Janice Monk, “Women’s Worlds at the American Geographical Society” Geographical Review 92.2 (2003) ↩
Monk, 249. ↩
Cool find. It sounds a lot like the “apolitical” take on things I used to get in the National Geographic a few years after that. Although now that I think about it, Nat Geo was sort of political in that they did not talk about Communism much at all. The people of Angola had interesting customs and colorful costumes and there was nothing political going on there. Estonia was the same, which is sort of a political statement in America during the Cold War.
One book I have found useful for understanding popular American views of Asia (and which students like) is Christina Klein, Cold War Orientalism: Asia in the Middlebrow Imagination, 1945-1961, (University of California Press, 2003).
Interesting.

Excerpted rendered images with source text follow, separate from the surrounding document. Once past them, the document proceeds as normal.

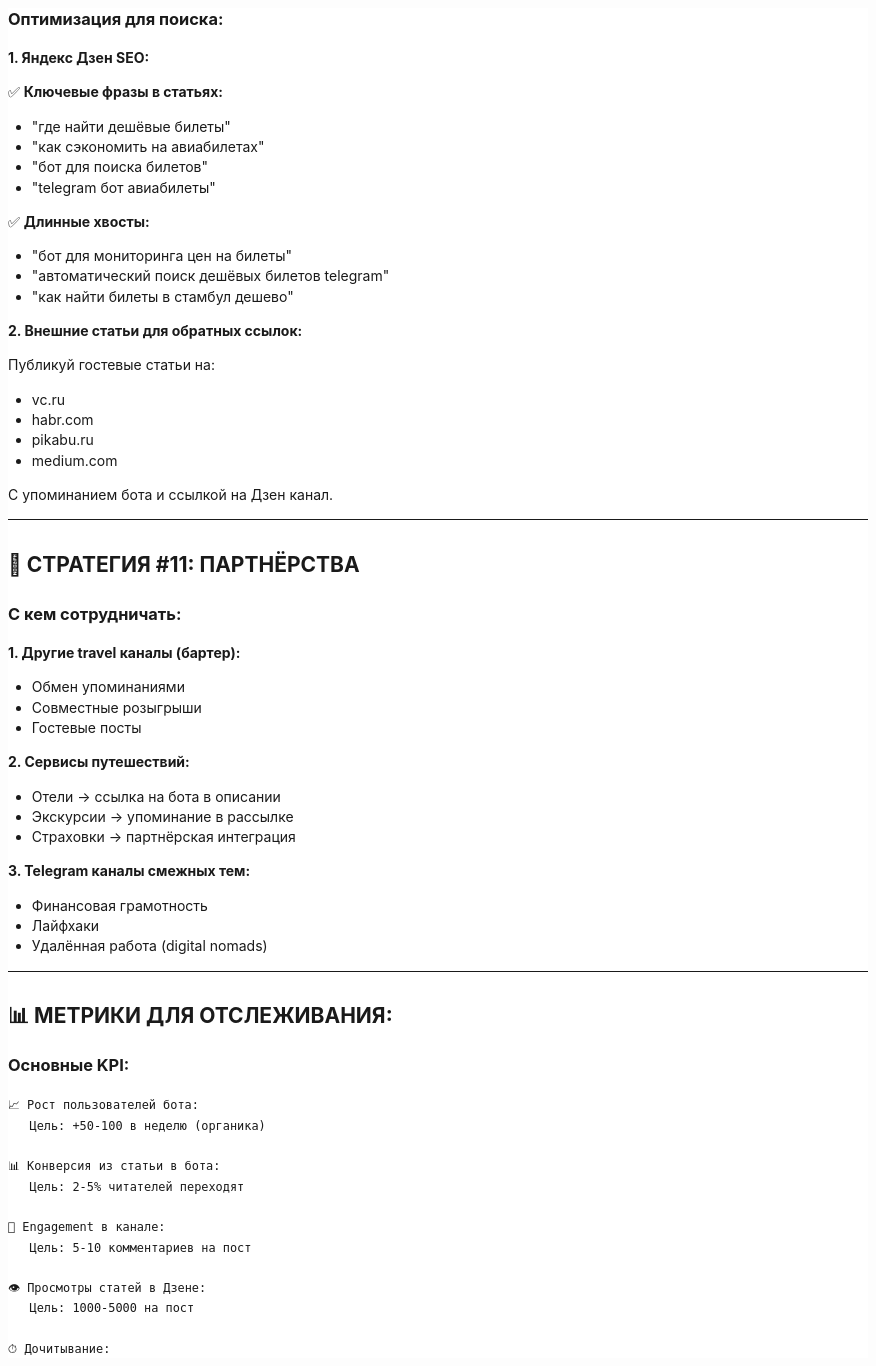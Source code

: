 ### **Оптимизация для поиска:**

**1. Яндекс Дзен SEO:**

✅ **Ключевые фразы в статьях:**
- "где найти дешёвые билеты"
- "как сэкономить на авиабилетах"
- "бот для поиска билетов"
- "telegram бот авиабилеты"

✅ **Длинные хвосты:**
- "бот для мониторинга цен на билеты"
- "автоматический поиск дешёвых билетов telegram"
- "как найти билеты в стамбул дешево"

**2. Внешние статьи для обратных ссылок:**

Публикуй гостевые статьи на:
- vc.ru
- habr.com  
- pikabu.ru
- medium.com

С упоминанием бота и ссылкой на Дзен канал.

---

## 🎯 **СТРАТЕГИЯ #11: ПАРТНЁРСТВА**

### **С кем сотрудничать:**

**1. Другие travel каналы (бартер):**
- Обмен упоминаниями
- Совместные розыгрыши
- Гостевые посты

**2. Сервисы путешествий:**
- Отели → ссылка на бота в описании
- Экскурсии → упоминание в рассылке
- Страховки → партнёрская интеграция

**3. Telegram каналы смежных тем:**
- Финансовая грамотность
- Лайфхаки
- Удалённая работа (digital nomads)

---

## 📊 **МЕТРИКИ ДЛЯ ОТСЛЕЖИВАНИЯ:**

### **Основные KPI:**

```
📈 Рост пользователей бота:
   Цель: +50-100 в неделю (органика)
   
📊 Конверсия из статьи в бота:
   Цель: 2-5% читателей переходят
   
💬 Engagement в канале:
   Цель: 5-10 комментариев на пост
   
👁 Просмотры статей в Дзене:
   Цель: 1000-5000 на пост
   
⏱ Дочитывание:
```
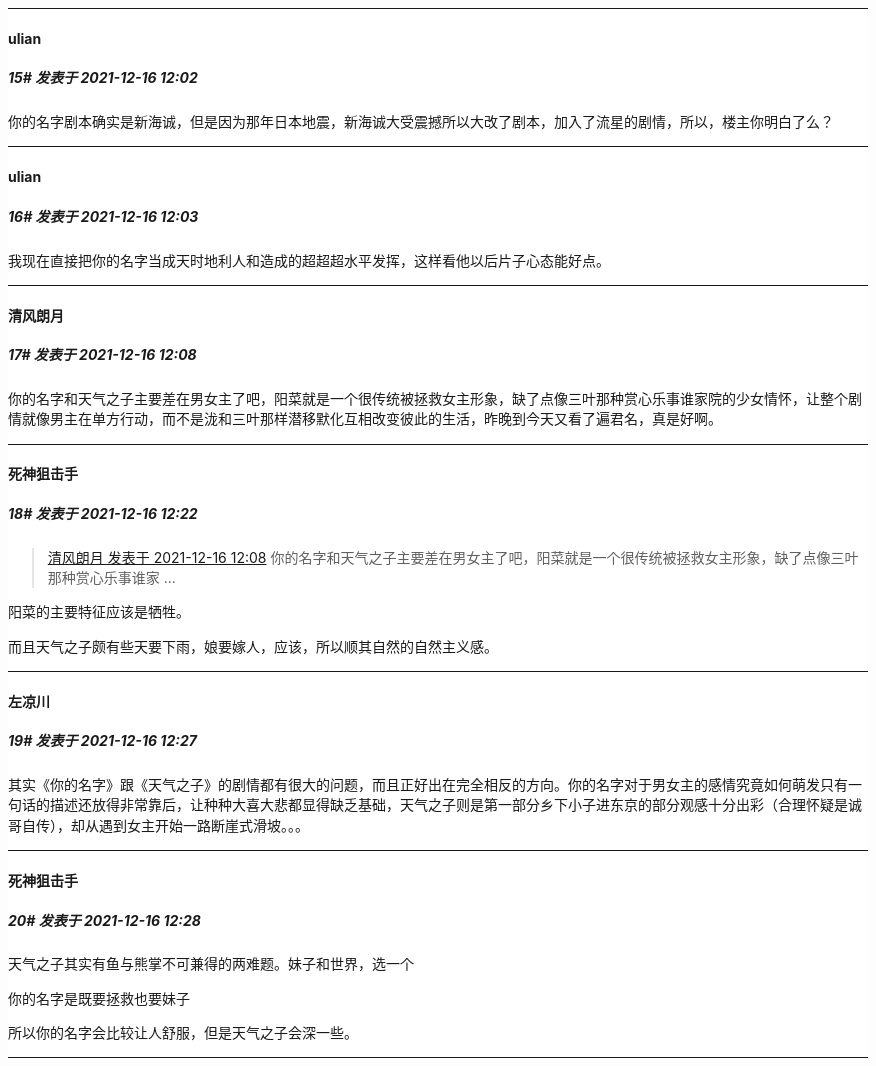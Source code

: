 *****

####  ulian  
##### 15#       发表于 2021-12-16 12:02

你的名字剧本确实是新海诚，但是因为那年日本地震，新海诚大受震撼所以大改了剧本，加入了流星的剧情，所以，楼主你明白了么？

*****

####  ulian  
##### 16#       发表于 2021-12-16 12:03

我现在直接把你的名字当成天时地利人和造成的超超超水平发挥，这样看他以后片子心态能好点。

*****

####  清风朗月  
##### 17#       发表于 2021-12-16 12:08

你的名字和天气之子主要差在男女主了吧，阳菜就是一个很传统被拯救女主形象，缺了点像三叶那种赏心乐事谁家院的少女情怀，让整个剧情就像男主在单方行动，而不是泷和三叶那样潜移默化互相改变彼此的生活，昨晚到今天又看了遍君名，真是好啊。

*****

####  死神狙击手  
##### 18#       发表于 2021-12-16 12:22

<blockquote><a href="httphttps://bbs.saraba1st.com/2b/forum.php?mod=redirect&amp;goto=findpost&amp;pid=53957866&amp;ptid=2042770" target="_blank">清风朗月 发表于 2021-12-16 12:08</a>
你的名字和天气之子主要差在男女主了吧，阳菜就是一个很传统被拯救女主形象，缺了点像三叶那种赏心乐事谁家 ...</blockquote>
阳菜的主要特征应该是牺牲。

而且天气之子颇有些天要下雨，娘要嫁人，应该，所以顺其自然的自然主义感。

*****

####  左凉川  
##### 19#       发表于 2021-12-16 12:27

其实《你的名字》跟《天气之子》的剧情都有很大的问题，而且正好出在完全相反的方向。你的名字对于男女主的感情究竟如何萌发只有一句话的描述还放得非常靠后，让种种大喜大悲都显得缺乏基础，天气之子则是第一部分乡下小子进东京的部分观感十分出彩（合理怀疑是诚哥自传），却从遇到女主开始一路断崖式滑坡。。。

*****

####  死神狙击手  
##### 20#       发表于 2021-12-16 12:28

天气之子其实有鱼与熊掌不可兼得的两难题。妹子和世界，选一个

你的名字是既要拯救也要妹子

所以你的名字会比较让人舒服，但是天气之子会深一些。

*****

I don’t have much experience (past my own childhood) reading geographical texts of this kind. Perhaps I should dip into the Nat Geographic agai. Cold War Orientalism is a a very useful book in this regard, and its insights would have gone nicely in this post too.
The “touring though a park” photo with the blue car was probably not taken in Taiwan. The ZA sticker indicates that the car was from South Africa, so the photo was probably taken in South Africa itself or a neighbouring country. The car is driving on the left hand side of the road, more or less, which is correct for South Africa and wrong for Taiwan.
Well spotted! As soon as I saw that photo I couldn’t help thinking that looked like nowhere I have ever seen in Taiwan, but you went the extra step and looked closer at the back of that car.